I wanted to be Nancy Drew when I grew up in my pre-teen years.

Carolyn Keene hooked me on reading and taught me to love a good mystery. I'm not into the gruesome or overly "scary" mysteries, but a good plot with a few twists, one that leaves me mulling over the clues while washing the dishes, or changing diapers! They also can't be predictable - my tastes have come a long way since those early days, yet I am forever grateful for the trajectory her novels provided.

Fast-forward a decade and enter Kate Morton's books.

I first read The Forgotten Garden on a trip to Phoenix a few years ago. After a drought of reading (reading for school frequently left me NOT reading for pleasure) I fell in love with Morton's writing - her mysteries laced with romance, set in the English countryside, in houses of long ago. The romantic in me who fantasizes life in castles (without the paparazzi) devours these sorts of stories.

I've since read The Forgotten Garden again, and also her other books - though I felt disappointed by some of them, I did thoroughly enjoy the twists and turns of The Secret Keeper and it became my #2 favourite of hers, until this week when my name was up for her latest, The Lake House, from our local library.

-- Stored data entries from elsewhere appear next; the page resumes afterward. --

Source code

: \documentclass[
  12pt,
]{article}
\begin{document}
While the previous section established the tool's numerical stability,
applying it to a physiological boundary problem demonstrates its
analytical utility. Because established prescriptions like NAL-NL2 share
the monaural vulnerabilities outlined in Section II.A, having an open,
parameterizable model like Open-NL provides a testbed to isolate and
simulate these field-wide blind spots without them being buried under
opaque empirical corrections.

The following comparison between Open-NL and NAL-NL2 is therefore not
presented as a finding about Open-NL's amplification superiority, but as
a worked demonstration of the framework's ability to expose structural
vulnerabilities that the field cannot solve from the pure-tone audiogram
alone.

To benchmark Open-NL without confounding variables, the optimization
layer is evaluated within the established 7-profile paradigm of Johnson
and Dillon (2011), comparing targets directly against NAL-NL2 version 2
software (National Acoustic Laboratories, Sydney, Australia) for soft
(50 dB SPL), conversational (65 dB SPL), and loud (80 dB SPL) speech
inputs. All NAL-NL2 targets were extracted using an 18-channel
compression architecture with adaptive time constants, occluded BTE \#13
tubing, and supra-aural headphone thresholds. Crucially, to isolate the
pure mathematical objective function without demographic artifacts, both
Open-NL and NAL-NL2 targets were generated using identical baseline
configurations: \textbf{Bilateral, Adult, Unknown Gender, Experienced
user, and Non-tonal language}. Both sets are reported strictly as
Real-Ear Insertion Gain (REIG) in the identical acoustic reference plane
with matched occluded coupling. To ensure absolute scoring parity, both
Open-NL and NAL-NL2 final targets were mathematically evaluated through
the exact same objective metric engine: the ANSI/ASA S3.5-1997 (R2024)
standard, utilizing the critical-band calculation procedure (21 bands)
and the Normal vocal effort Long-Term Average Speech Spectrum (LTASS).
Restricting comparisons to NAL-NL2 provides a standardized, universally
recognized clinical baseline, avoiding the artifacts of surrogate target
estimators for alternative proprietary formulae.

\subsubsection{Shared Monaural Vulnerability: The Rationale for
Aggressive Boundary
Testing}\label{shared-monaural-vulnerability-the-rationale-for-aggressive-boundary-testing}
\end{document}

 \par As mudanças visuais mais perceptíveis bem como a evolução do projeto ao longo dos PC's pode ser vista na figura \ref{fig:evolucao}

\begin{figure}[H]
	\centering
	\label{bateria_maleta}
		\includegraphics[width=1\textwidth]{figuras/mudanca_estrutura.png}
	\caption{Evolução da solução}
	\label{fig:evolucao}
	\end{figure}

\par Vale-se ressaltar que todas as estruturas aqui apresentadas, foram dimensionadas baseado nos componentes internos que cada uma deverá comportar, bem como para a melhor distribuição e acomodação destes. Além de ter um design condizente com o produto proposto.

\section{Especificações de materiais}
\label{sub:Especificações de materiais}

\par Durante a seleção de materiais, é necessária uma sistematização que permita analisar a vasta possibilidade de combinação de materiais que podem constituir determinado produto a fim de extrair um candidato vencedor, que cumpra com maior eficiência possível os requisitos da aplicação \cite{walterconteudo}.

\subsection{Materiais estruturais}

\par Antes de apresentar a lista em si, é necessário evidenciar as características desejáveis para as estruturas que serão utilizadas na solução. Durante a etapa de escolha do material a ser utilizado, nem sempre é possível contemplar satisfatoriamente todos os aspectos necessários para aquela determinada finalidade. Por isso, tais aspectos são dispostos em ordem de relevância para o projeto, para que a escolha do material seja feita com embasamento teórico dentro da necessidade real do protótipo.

Oh it's good. So very good. I love how brilliantly self-aware the novel is too - as an English teacher, who LOVED giving my students meta-cognitive pieces, telling them to THINK about their THINKING.  I love how the characters themselves delve into the how-tos of a mystery, as the mystery novel unfolds.

Before I even started reading the endpapers pulled me in:

Exquisite.  They make the book feel even more luxurious as it whisks me away to Cornwall in the 1930s.... 

I'm having a tough time putting it down.  And I'm constantly craving a good cup of English tea accompanied by some scones and jam. mmm.